Instructions for the task: The records appear below. Report how many of their lines contain the word "example", giving the number alone.

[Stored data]

════════════════════

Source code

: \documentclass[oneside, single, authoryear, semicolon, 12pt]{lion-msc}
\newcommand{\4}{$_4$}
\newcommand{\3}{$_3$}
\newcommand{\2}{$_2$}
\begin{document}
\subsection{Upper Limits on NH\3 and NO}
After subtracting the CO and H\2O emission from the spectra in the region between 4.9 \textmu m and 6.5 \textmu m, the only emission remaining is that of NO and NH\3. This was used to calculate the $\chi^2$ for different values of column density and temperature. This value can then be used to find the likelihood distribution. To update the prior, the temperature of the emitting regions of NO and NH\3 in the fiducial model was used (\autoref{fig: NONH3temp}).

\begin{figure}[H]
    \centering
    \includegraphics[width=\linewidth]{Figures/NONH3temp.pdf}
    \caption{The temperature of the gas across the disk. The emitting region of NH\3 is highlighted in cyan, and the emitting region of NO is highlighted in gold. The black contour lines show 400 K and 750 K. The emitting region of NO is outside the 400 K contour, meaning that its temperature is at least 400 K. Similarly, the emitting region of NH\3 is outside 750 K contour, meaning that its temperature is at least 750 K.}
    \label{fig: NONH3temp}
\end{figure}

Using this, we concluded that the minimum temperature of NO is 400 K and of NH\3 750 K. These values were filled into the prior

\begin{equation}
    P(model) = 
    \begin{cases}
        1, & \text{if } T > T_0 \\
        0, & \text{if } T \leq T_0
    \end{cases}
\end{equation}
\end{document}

════════════════════

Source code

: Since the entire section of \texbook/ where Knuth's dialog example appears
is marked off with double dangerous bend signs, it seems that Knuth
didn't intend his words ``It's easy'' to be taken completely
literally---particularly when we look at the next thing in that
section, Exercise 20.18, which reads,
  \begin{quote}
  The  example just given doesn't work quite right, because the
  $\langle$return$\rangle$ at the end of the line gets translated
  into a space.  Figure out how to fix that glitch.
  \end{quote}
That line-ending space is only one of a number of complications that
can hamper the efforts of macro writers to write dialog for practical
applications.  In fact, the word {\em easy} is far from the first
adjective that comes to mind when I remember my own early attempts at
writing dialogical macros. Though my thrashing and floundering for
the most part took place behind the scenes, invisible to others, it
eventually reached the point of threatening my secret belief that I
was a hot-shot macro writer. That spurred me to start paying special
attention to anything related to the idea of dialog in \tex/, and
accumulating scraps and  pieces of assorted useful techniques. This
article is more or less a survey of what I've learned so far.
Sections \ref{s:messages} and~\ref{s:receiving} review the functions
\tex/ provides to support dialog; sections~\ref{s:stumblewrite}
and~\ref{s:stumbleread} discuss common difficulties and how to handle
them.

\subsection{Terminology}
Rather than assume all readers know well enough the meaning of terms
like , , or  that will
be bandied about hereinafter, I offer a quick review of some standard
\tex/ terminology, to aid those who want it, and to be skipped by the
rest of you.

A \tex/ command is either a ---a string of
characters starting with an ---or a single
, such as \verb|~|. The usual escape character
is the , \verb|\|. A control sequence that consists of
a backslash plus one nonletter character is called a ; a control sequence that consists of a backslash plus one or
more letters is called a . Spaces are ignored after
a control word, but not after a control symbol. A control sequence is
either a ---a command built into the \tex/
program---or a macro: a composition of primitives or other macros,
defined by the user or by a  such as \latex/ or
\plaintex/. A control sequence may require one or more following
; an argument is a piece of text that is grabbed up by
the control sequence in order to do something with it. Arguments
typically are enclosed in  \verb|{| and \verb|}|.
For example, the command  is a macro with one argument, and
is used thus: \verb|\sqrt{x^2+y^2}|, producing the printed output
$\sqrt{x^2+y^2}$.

════════════════════

Response to this task: 3